My father and mother met in the same area also having come out from Europe (though some 20 years previously) so we enjoyed chatting about some of the characters in the area though they were a generation earlier than me. There was Major Mac (McIllwaine) who could always be found by the fire in the reception area of Troutbeck Hotel. Legend has it that the fire has never gone out and Els remembered that he could never remember her name either. There were also the Wyrley-Birches, one of the white pioneer families of the area in whose first house running water meant the stream through the middle of the house. My father (who’d known them well) once told me that when a favourite dog died Colonel Wyrley (as he was known) would have the dog skinned and the skin put on the back of  a chair in the lounge. I didn’t believe him, my father loved to tease, but I remember a particular visit as a teenager to their house below Mt Inyangani and sure enough, there was a retriever type skin on the back of a sofa!

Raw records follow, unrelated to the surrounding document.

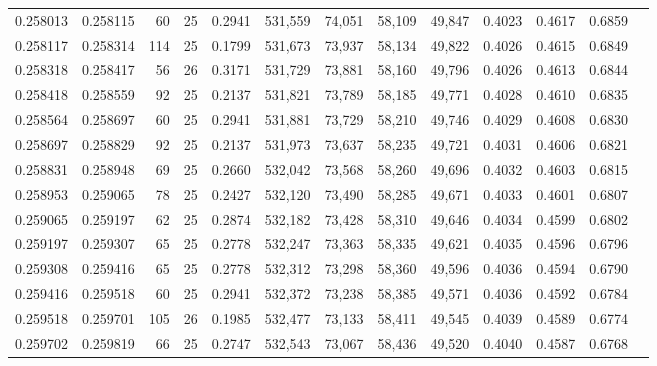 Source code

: \begin{tabular}{rrrrrrrrrrrrr}
0.258013 & 0.258115 &    60 &  25 &                                     0.2941 & 531,559 &  74,051 &  58,109 &  49,847 & 0.4023 & 0.4617 & 0.6859 \\
0.258117 & 0.258314 &   114 &  25 &                                     0.1799 & 531,673 &  73,937 &  58,134 &  49,822 & 0.4026 & 0.4615 & 0.6849 \\
0.258318 & 0.258417 &    56 &  26 &                                     0.3171 & 531,729 &  73,881 &  58,160 &  49,796 & 0.4026 & 0.4613 & 0.6844 \\
0.258418 & 0.258559 &    92 &  25 &                                     0.2137 & 531,821 &  73,789 &  58,185 &  49,771 & 0.4028 & 0.4610 & 0.6835 \\
0.258564 & 0.258697 &    60 &  25 &                                     0.2941 & 531,881 &  73,729 &  58,210 &  49,746 & 0.4029 & 0.4608 & 0.6830 \\
0.258697 & 0.258829 &    92 &  25 &                                     0.2137 & 531,973 &  73,637 &  58,235 &  49,721 & 0.4031 & 0.4606 & 0.6821 \\
0.258831 & 0.258948 &    69 &  25 &                                     0.2660 & 532,042 &  73,568 &  58,260 &  49,696 & 0.4032 & 0.4603 & 0.6815 \\
0.258953 & 0.259065 &    78 &  25 &                                     0.2427 & 532,120 &  73,490 &  58,285 &  49,671 & 0.4033 & 0.4601 & 0.6807 \\
0.259065 & 0.259197 &    62 &  25 &                                     0.2874 & 532,182 &  73,428 &  58,310 &  49,646 & 0.4034 & 0.4599 & 0.6802 \\
0.259197 & 0.259307 &    65 &  25 &                                     0.2778 & 532,247 &  73,363 &  58,335 &  49,621 & 0.4035 & 0.4596 & 0.6796 \\
0.259308 & 0.259416 &    65 &  25 &                                     0.2778 & 532,312 &  73,298 &  58,360 &  49,596 & 0.4036 & 0.4594 & 0.6790 \\
0.259416 & 0.259518 &    60 &  25 &                                     0.2941 & 532,372 &  73,238 &  58,385 &  49,571 & 0.4036 & 0.4592 & 0.6784 \\
0.259518 & 0.259701 &   105 &  26 &                                     0.1985 & 532,477 &  73,133 &  58,411 &  49,545 & 0.4039 & 0.4589 & 0.6774 \\
0.259702 & 0.259819 &    66 &  25 &                                     0.2747 & 532,543 &  73,067 &  58,436 &  49,520 & 0.4040 & 0.4587 & 0.6768 \\

\end{tabular}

As the war in Rhodesia escalated Els and her family had to move off their farm and her husband got a job at the Clairmont Estate near Juliasdale, south of Nyanga village. It all went tragically wrong one afternoon and he was murdered whilst checking up on a potato spraying operation in 1979. Ignoring family pleas to move back to Holland, Els moved to Harare where she established her riding school (she’d worked  and qualified at a riding school in Holland where she’d taught the current Queen Beatrix and has a photo of the young queen on a horse) and where she still is today. She mentioned to me that her eldest son, married with children and working in Holland, was coming back to Zimbabwe as Holland was in his opinion no place to raise children – he missed the space in Zimbabwe. Els grew up in a house which had no garden and she was not allowed to keep pets. We sat on her verandah and admired the tortoise lumbering across the lawn and the 80 m or so of garden to the gate that was out of site.

Yes, despite all it’s problems Zimbabwe can still be a great place to live – if you have a reliable income! Harare probably has one of the best climates of a capital city anywhere – it is seldom more than 35 degrees C and rarely goes below 10 and then only at night. Crime by South African standards is very low, most people are very friendly and there are still fascinating people like Els to talk to!